Grief is defined as deep sorrow.
My oldest, my rainbow baby, left for the military in 2022. I did not speak to him, see him, text him, for nearly a year due to training demands. I grieved for months. It wasn't that I didn't want him to be independent and have adventures. I did. But I missed him and was desolate that he was so far from me. (and he's still nearly 12,000 km away).
Grief and bereavement often coexist, but they're not necessarily the same thing. I was desolate because I missed my son. I was grieving the loss of the relationship we'd had. I was fearful for the future. There were many emotions all tangled up, and I was an emotional wreck.
I admit that I sometimes got a little prickly at mothers who told me they understood because they'd sent their own child off to university. At the time, I thought there was no way they could understand what I'd experienced. I didn't realize that accepting their feelings at face value wouldn't make mine less valid.

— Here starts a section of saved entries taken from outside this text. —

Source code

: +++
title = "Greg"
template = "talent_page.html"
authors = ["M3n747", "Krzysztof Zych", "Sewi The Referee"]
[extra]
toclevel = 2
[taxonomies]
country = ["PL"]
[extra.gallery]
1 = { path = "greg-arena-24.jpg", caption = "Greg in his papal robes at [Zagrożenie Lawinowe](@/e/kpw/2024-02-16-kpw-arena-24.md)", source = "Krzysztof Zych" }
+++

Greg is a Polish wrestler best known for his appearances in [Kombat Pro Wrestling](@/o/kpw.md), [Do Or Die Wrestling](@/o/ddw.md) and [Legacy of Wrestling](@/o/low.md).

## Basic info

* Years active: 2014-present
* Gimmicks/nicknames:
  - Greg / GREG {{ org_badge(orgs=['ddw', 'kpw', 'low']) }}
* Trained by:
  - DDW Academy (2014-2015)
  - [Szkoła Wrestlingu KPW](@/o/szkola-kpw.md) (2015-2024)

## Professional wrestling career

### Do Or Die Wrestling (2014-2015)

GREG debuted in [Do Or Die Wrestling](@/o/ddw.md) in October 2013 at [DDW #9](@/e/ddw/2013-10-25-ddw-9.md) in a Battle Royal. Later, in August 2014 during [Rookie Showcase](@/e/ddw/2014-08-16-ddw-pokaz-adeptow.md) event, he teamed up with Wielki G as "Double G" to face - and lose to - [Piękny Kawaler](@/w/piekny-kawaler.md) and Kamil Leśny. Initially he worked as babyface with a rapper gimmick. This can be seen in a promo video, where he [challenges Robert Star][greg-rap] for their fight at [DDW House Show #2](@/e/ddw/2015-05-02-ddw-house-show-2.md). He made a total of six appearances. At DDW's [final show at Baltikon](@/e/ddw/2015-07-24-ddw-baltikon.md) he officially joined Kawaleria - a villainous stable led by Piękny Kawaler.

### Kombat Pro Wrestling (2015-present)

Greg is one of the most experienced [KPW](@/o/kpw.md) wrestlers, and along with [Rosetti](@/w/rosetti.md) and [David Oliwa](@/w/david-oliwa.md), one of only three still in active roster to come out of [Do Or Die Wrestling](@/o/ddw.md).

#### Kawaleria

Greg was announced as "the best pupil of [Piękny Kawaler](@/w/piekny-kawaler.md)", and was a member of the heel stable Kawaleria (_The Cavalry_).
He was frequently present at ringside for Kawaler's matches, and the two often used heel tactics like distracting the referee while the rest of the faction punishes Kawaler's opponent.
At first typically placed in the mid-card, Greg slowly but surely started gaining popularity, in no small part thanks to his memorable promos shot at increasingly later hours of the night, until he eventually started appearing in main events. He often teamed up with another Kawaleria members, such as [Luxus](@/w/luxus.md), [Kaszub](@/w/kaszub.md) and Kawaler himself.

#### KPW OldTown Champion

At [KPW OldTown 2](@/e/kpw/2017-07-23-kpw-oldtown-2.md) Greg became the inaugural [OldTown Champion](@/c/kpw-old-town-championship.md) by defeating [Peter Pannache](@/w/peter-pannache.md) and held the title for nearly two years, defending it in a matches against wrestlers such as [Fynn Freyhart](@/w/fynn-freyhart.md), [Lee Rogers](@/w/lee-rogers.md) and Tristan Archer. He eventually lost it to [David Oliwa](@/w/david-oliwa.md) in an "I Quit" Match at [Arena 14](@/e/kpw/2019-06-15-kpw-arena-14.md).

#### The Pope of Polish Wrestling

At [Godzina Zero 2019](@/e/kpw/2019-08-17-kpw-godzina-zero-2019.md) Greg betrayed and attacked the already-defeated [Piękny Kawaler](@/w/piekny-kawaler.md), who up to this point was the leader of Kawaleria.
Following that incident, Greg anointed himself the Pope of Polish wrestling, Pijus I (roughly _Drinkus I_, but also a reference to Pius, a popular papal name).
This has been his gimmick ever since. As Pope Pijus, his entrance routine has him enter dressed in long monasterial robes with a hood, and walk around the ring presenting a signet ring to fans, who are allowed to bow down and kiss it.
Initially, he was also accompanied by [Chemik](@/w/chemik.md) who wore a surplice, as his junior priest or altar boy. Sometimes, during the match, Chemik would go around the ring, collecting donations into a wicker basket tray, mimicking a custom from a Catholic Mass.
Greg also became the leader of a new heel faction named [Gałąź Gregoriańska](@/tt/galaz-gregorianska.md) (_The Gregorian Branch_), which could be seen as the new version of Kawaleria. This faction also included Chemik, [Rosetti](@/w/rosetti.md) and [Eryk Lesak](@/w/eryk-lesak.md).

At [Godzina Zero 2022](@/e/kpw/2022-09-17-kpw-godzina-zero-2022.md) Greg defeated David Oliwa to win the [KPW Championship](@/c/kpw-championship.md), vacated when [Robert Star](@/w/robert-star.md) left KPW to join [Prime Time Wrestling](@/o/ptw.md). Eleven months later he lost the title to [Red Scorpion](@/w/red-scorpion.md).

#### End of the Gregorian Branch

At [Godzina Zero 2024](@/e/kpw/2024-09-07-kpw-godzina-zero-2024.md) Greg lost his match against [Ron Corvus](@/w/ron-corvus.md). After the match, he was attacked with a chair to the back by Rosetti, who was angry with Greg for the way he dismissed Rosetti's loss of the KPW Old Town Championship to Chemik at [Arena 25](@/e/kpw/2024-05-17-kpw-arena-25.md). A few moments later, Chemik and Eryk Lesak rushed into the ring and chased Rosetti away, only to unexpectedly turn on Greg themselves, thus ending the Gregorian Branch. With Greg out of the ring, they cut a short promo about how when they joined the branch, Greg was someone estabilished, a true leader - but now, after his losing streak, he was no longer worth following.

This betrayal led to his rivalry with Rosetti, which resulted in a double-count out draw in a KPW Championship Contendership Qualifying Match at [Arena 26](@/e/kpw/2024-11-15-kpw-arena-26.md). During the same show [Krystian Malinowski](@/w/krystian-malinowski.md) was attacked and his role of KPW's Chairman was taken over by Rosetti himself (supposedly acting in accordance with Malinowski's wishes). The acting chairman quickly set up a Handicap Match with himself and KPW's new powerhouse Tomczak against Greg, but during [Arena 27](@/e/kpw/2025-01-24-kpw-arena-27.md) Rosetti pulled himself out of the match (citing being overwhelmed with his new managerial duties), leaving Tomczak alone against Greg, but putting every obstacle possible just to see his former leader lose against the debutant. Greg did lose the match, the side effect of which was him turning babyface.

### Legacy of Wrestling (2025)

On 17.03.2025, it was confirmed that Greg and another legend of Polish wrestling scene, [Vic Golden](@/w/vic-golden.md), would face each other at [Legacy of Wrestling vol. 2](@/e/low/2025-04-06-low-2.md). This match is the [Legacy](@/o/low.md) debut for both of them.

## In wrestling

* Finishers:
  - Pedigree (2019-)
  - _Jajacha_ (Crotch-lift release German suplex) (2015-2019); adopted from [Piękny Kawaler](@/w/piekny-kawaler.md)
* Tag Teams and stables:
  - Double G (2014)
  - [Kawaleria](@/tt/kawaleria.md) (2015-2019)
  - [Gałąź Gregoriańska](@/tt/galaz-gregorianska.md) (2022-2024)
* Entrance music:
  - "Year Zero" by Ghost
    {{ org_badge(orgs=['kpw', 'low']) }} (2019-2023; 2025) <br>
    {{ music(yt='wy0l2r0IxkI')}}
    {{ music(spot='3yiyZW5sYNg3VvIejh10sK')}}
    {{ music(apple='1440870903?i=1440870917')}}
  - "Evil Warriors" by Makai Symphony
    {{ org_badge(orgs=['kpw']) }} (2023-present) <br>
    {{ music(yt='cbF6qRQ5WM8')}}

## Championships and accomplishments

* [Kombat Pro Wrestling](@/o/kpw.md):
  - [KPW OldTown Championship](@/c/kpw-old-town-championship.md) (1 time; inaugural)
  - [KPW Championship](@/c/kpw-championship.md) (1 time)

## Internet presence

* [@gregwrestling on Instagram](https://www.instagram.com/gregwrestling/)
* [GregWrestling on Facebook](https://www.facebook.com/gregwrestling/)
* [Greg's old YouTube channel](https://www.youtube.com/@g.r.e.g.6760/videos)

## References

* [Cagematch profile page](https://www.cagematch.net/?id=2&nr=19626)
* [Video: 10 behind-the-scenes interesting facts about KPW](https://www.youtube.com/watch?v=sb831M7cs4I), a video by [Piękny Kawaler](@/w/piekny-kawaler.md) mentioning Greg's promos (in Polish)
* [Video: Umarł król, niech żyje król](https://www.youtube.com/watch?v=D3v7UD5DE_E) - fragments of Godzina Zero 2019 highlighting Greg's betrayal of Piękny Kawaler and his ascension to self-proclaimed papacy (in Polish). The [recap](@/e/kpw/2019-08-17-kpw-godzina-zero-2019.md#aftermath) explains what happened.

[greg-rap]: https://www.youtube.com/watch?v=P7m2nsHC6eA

Letting go is the ultimate goal. But it's not always as easy to do as we'd imagine.
For what it's worth, a year after my oldest joined the military, my second went to university, and a year after that, my youngest joined him. My nest is well and truly empty, and I've adjusted. I still miss my kids like crazy sometimes and would love to have them all under my wings again, but they're embracing everything life offers. Yes, the transition can be brutal, but there's often joy on the other side. Hang in there.